#### [Task item]
Go through the data below and return each line where the string "code" appears.

#### [Material supplied]
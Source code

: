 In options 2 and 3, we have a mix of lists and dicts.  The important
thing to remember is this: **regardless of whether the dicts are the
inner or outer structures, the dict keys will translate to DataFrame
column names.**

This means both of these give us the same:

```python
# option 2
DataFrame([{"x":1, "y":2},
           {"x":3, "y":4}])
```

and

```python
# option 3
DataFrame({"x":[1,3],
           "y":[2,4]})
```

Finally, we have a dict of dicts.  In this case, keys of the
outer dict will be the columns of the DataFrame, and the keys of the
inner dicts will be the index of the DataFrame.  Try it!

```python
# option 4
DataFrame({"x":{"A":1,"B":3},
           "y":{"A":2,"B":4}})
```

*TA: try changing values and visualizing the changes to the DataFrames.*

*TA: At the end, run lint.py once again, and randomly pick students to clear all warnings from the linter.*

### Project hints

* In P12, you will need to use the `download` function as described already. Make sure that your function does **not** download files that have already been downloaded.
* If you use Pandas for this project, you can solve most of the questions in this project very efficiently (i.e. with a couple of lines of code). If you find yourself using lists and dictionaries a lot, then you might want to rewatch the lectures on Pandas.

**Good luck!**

#### [Solution]
Source code
* If you use Pandas for this project, you can solve most of the questions in this project very efficiently (i.e. with a couple of lines of code). If you find yourself using lists and dictionaries a lot, then you might want to rewatch the lectures on Pandas.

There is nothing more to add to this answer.